Skip to main content

Database Deep Dive

TL;DR (30-second summary)

Indexing: Trade disk space for query speed (B-tree for range queries, hash for exact match). Replication: Copy data for availability (master-slave pattern). Sharding: Split data across servers for scalability (horizontal partitioning).
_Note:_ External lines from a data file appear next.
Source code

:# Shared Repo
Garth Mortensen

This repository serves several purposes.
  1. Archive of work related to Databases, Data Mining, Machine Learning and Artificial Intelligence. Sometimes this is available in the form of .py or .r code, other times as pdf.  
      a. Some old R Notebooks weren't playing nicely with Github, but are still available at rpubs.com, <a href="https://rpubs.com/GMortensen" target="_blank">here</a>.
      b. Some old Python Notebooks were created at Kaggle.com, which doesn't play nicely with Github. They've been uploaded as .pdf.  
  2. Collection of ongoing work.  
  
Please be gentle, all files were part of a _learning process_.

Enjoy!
Partitioning: Organize data logically (range, hash, list).

Key insight: Databases are slow by default - these techniques make them fast and scalable.

Why This Matters

In interviews: Interviewers expect you to discuss "How do you handle 1 billion users?" Answer: indexing, replication, sharding.

At work: Most performance and scalability problems are database problems.

Core Concepts

1. Indexing

Problem: Without index, database scans entire table (O(n) query time).

Solution: Index = Data structure for fast lookups (O(log n) for B-tree, O(1) for hash).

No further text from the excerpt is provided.